PROBLEM DETAILS: Collect each line of the entries that holds the string "contact".

[Records from a dataset]
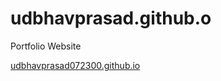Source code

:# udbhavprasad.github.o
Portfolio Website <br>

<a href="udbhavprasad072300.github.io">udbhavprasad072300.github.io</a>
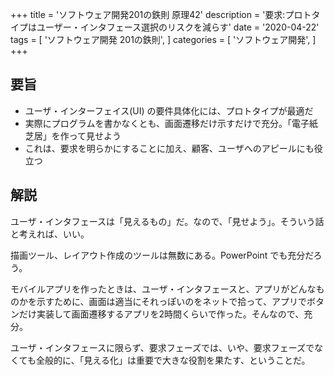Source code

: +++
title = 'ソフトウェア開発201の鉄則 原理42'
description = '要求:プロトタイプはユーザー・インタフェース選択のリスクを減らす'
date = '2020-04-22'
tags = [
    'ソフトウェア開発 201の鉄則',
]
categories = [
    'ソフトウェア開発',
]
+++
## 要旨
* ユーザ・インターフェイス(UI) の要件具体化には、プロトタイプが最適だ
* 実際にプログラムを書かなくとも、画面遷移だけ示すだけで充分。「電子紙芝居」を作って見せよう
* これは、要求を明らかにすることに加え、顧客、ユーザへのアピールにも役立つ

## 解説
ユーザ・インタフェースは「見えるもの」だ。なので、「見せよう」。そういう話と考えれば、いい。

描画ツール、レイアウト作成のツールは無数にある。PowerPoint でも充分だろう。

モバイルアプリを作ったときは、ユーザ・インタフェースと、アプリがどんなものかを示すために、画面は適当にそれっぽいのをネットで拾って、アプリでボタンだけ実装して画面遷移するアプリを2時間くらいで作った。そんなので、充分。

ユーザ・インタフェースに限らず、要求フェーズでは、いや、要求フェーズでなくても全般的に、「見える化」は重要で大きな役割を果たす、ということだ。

--

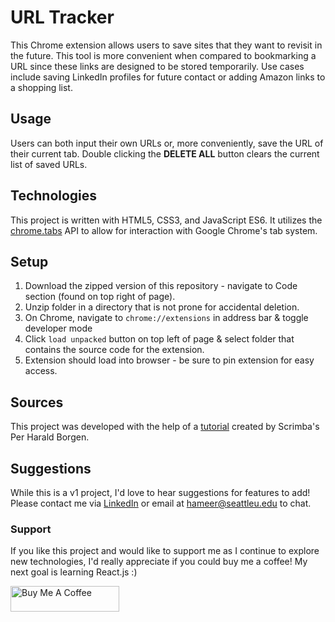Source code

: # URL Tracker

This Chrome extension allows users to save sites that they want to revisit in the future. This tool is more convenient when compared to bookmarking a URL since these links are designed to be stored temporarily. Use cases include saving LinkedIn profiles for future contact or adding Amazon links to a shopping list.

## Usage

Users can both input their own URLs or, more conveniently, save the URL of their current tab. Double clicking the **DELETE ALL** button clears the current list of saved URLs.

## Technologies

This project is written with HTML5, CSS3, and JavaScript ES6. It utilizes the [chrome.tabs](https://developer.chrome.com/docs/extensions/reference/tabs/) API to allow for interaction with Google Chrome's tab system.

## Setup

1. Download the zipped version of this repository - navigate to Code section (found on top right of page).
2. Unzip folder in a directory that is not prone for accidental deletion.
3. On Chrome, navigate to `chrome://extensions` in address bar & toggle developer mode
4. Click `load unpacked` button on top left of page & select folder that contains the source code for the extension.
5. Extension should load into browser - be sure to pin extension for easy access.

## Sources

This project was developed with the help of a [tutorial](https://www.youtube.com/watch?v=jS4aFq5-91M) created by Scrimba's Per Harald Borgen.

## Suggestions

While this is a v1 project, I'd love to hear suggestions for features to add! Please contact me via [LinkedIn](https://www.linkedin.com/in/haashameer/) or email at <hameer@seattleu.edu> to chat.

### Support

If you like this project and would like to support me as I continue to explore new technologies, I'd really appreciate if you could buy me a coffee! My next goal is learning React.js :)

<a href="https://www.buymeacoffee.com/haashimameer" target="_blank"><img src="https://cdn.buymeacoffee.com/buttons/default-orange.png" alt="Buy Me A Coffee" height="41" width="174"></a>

--

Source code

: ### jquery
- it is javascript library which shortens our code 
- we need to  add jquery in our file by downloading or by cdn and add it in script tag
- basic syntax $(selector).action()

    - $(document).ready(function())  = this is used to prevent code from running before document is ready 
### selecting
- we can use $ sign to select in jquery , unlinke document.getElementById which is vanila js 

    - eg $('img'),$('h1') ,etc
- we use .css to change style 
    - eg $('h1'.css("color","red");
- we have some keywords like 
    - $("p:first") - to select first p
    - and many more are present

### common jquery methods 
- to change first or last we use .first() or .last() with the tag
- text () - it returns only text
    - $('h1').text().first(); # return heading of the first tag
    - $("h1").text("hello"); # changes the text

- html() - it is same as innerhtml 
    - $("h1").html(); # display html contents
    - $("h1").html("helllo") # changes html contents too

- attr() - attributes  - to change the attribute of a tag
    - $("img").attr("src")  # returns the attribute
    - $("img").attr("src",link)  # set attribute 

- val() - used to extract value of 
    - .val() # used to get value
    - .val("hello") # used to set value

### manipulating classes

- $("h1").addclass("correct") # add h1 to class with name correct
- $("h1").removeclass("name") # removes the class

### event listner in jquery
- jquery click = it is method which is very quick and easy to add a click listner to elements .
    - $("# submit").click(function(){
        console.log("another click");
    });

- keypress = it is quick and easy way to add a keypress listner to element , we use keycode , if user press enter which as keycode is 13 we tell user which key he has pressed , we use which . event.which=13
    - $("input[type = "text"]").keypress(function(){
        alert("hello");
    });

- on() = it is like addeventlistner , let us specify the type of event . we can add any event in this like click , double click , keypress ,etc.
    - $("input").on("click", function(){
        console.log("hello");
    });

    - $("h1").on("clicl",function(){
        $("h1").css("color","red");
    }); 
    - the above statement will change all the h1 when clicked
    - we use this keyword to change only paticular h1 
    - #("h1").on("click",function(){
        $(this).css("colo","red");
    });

REPLY TO THE TASK:
This Chrome extension allows users to save sites that they want to revisit in the future. This tool is more convenient when compared to bookmarking a URL since these links are designed to be stored temporarily. Use cases include saving LinkedIn profiles for future contact or adding Amazon links to a shopping list.
While this is a v1 project, I'd love to hear suggestions for features to add! Please contact me via [LinkedIn](https://www.linkedin.com/in/haashameer/) or email at <hameer@seattleu.edu> to chat.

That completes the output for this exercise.